Photo by Michael Hays under a CC Licence.
A revolutionary overhaul of education policy is underway in India, and is driving a wedge through the country’s schooling sector. The Right to Education Act aims to provide free schooling for all children aged between 6 and 14. A central premise of the act – and the one that has caused the greatest stir – is the demand that private schools admit a quarter of their students for free.
There is a vast disparity in educational quality between state and private schools in India. The 25 per cent reservation aims to give disadvantaged families access to superior education at elite institutions. However, there are deeper motives: by forcing children of different groups to learn, eat and play together, the government is attempting to bridge the social chasm between rich and poor.
The proposal has had a mixed reception. The act was implemented in April 2010, but in Delhi alone at least 9,789 children were denied admission by schools in its first year, with 199 schools refusing to provide registration forms to children seeking a seat under the quota, according to the Times of India.
Schools cite several reasons for their opposition. They say they cannot afford to educate children for free. They also believe students from disadvantaged groups will struggle academically, holding back their peers. Some believe that children from two ends of the social spectrum will find it difficult to integrate. Meanwhile, the parents of existing pupils are concerned that their fees will rise to compensate for disadvantaged pupils and that competition for places will intensify. They are also suspected to be uncomfortable with the idea of their children mixing with the lower classes.
The financial argument is a weak one. Some funding will come from the state, and education consultant Abha Adams estimates that the cost of subsidizing students would be about two per cent of schools’ annual income.
‘Well-run private schools generate considerable surpluses,’ she wrote in a column for the online development magazine, Education World. ‘Only a few schools won’t be able to absorb [this cost].’
The other worries are more legitimate. Wealthy children have an academic advantage. Their parents are likely to be able to help with homework and afford private tuition, while poor students’ parents may be poorly educated or illiterate. It would indeed be naive to imagine that integration will be smooth in a country where class divisions are so stark.
Already there have also been allegations of unjustified expulsion, harassment and discriminatory treatment by schools. In July, the Delhi Commission for Protection of Child Rights claims to have received 12,000 complaints from parents. Problems are likely to arise between teachers and parents of lower economic backgrounds, who may lack confidence. There is also a linguistic gap: many private schools teach in English, which most poor households do not speak.

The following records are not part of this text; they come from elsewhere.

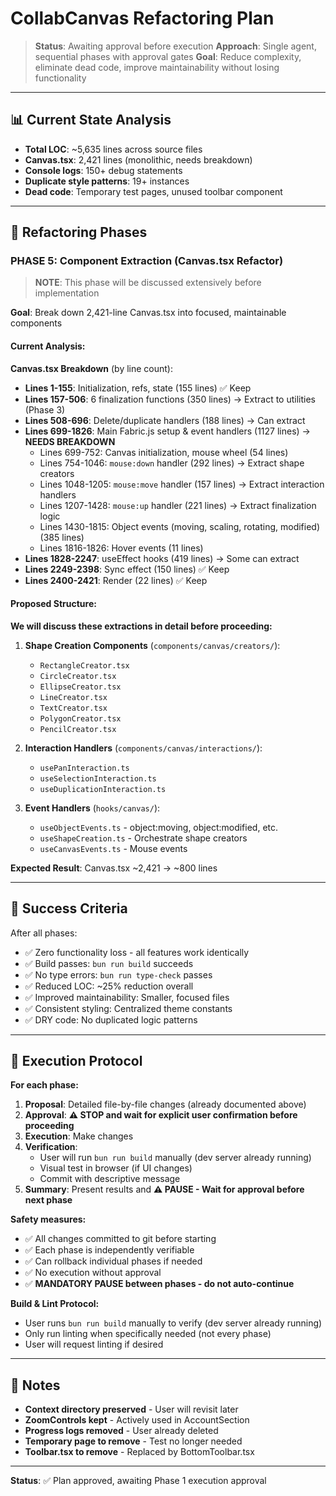 # CollabCanvas Refactoring Plan

> **Status**: Awaiting approval before execution
> **Approach**: Single agent, sequential phases with approval gates
> **Goal**: Reduce complexity, eliminate dead code, improve maintainability without losing functionality

---

## 📊 Current State Analysis

- **Total LOC**: ~5,635 lines across source files
- **Canvas.tsx**: 2,421 lines (monolithic, needs breakdown)
- **Console logs**: 150+ debug statements
- **Duplicate style patterns**: 19+ instances
- **Dead code**: Temporary test pages, unused toolbar component

---

## 🎯 Refactoring Phases


### **PHASE 5: Component Extraction (Canvas.tsx Refactor)**

> **NOTE**: This phase will be discussed extensively before implementation

**Goal**: Break down 2,421-line Canvas.tsx into focused, maintainable components

#### Current Analysis:

**Canvas.tsx Breakdown** (by line count):
- **Lines 1-155**: Initialization, refs, state (155 lines) ✅ Keep
- **Lines 157-506**: 6 finalization functions (350 lines) → Extract to utilities (Phase 3)
- **Lines 508-696**: Delete/duplicate handlers (188 lines) → Can extract
- **Lines 699-1826**: Main Fabric.js setup & event handlers (1127 lines) → **NEEDS BREAKDOWN**
  - Lines 699-752: Canvas initialization, mouse wheel (54 lines)
  - Lines 754-1046: `mouse:down` handler (292 lines) → Extract shape creators
  - Lines 1048-1205: `mouse:move` handler (157 lines) → Extract interaction handlers
  - Lines 1207-1428: `mouse:up` handler (221 lines) → Extract finalization logic
  - Lines 1430-1815: Object events (moving, scaling, rotating, modified) (385 lines)
  - Lines 1816-1826: Hover events (11 lines)
- **Lines 1828-2247**: useEffect hooks (419 lines) → Some can extract
- **Lines 2249-2398**: Sync effect (150 lines) ✅ Keep
- **Lines 2400-2421**: Render (22 lines) ✅ Keep

#### Proposed Structure:

**We will discuss these extractions in detail before proceeding:**

1. **Shape Creation Components** (`components/canvas/creators/`):
   - `RectangleCreator.tsx`
   - `CircleCreator.tsx`
   - `EllipseCreator.tsx`
   - `LineCreator.tsx`
   - `TextCreator.tsx`
   - `PolygonCreator.tsx`
   - `PencilCreator.tsx`

2. **Interaction Handlers** (`components/canvas/interactions/`):
   - `usePanInteraction.ts`
   - `useSelectionInteraction.ts`
   - `useDuplicationInteraction.ts`

3. **Event Handlers** (`hooks/canvas/`):
   - `useObjectEvents.ts` - object:moving, object:modified, etc.
   - `useShapeCreation.ts` - Orchestrate shape creators
   - `useCanvasEvents.ts` - Mouse events

**Expected Result**: Canvas.tsx ~2,421 → ~800 lines

---

## 🎯 Success Criteria

After all phases:
- ✅ Zero functionality loss - all features work identically
- ✅ Build passes: `bun run build` succeeds
- ✅ No type errors: `bun run type-check` passes
- ✅ Reduced LOC: ~25% reduction overall
- ✅ Improved maintainability: Smaller, focused files
- ✅ Consistent styling: Centralized theme constants
- ✅ DRY code: No duplicated logic patterns

---

## 🚦 Execution Protocol

**For each phase:**
1. **Proposal**: Detailed file-by-file changes (already documented above)
2. **Approval**: **⚠️ STOP and wait for explicit user confirmation before proceeding**
3. **Execution**: Make changes
4. **Verification**:
   - User will run `bun run build` manually (dev server already running)
   - Visual test in browser (if UI changes)
   - Commit with descriptive message
5. **Summary**: Present results and **⚠️ PAUSE - Wait for approval before next phase**

**Safety measures:**
- ✅ All changes committed to git before starting
- ✅ Each phase is independently verifiable
- ✅ Can rollback individual phases if needed
- ✅ No execution without approval
- ✅ **MANDATORY PAUSE between phases - do not auto-continue**

**Build & Lint Protocol:**
- User runs `bun run build` manually to verify (dev server already running)
- Only run linting when specifically needed (not every phase)
- User will request linting if desired

---

## 📝 Notes

- **Context directory preserved** - User will revisit later
- **ZoomControls kept** - Actively used in AccountSection
- **Progress logs removed** - User already deleted
- **Temporary page to remove** - Test no longer needed
- **Toolbar.tsx to remove** - Replaced by BottomToolbar.tsx

---

**Status**: ✅ Plan approved, awaiting Phase 1 execution approval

But these are circular arguments. The purpose of these measures is to address the very divisions that schools cite as obstacles. Difficulty is no reason to abandon a progressive endeavour that could fundamentally alter the balance of power in Indian society.
Implementation will be gradual. Instead of forcing schools to apply the rule at all levels, only the lowest grade will take in free pupils to start with and, as these pupils progress, the year below it will take in another 25 per cent and so on.
This, along with appropriate training and research into teaching methods, should allow everyone time to adjust. ‘Peer tutoring and support in academic programmes would help to bridge the learning gaps that students with inadequate pre-school education will need to overcome,’ says Adams.
Integration is also achievable. A quarter will hopefully be a substantial enough proportion for pupils to feel comfortable, and mixing will begin at a young age, when children’s social instincts are still malleable. Adams says schools will need to make the financial disparity between pupils less apparent, for instance by banning branded goods and large amounts of money in school, and making it compulsory for everyone to use the school bus.
There are further complexities. Given India’s population, the scheme will undoubtedly be oversubscribed. It is vital, then, that the less headline-worthy aspects of the act are given attention – such as the plan to improve the standard of state education and to eliminate the costs of sending children to school.
But there is cause for optimism. India has a tradition of using affirmative action to tackle social divisions. And it is in a person’s formative years that social attitudes are created. If parents, schools and public authorities work together, less segregated classrooms might just create a more inclusive nation.